From the entries below, copy every line where the string "boardet" appears.

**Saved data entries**

- Opening Delimiter -

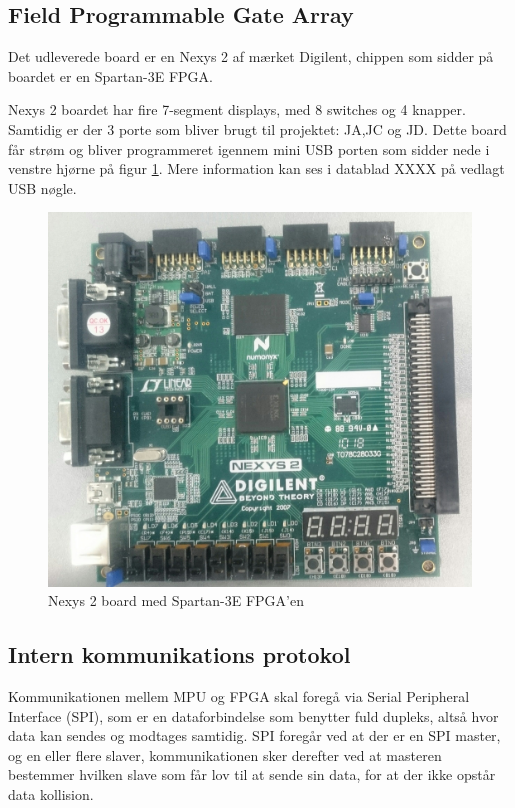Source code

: \subsection{Field Programmable Gate Array}

Det udleverede board er en Nexys 2 af mærket Digilent, chippen som sidder på boardet er en Spartan-3E FPGA.

Nexys 2 boardet har fire 7-segment displays, med 8 switches og 4 knapper. Samtidig er der 3 porte som bliver brugt til projektet: JA,JC og JD.
Dette board får strøm og bliver programmeret igennem mini USB porten som sidder nede i venstre hjørne på figur \ref{fig:Nexys2Board}.
Mere information kan ses i datablad XXXX på vedlagt USB nøgle.

\begin{figure}[!ht]
	\begin{center}
		\includegraphics[scale=0.08, angle =0]{Billeder/Nexys2Board.JPG}
	\end{center}
\caption{Nexys 2 board med Spartan-3E FPGA'en}
\label{fig:Nexys2Board}
\end{figure}

\subsection{Intern kommunikations protokol}
Kommunikationen mellem MPU og FPGA skal foregå via Serial Peripheral Interface (SPI), som er en dataforbindelse som benytter fuld dupleks, altså hvor data kan sendes og modtages samtidig.
SPI foregår ved at der er en SPI master, og en eller flere slaver, kommunikationen sker derefter ved at masteren bestemmer hvilken slave som får lov til at sende sin data, for at der ikke opstår data kollision.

- Closing Delimiter -

**SOLUTION**
Det udleverede board er en Nexys 2 af mærket Digilent, chippen som sidder på boardet er en Spartan-3E FPGA.
Nexys 2 boardet har fire 7-segment displays, med 8 switches og 4 knapper. Samtidig er der 3 porte som bliver brugt til projektet: JA,JC og JD.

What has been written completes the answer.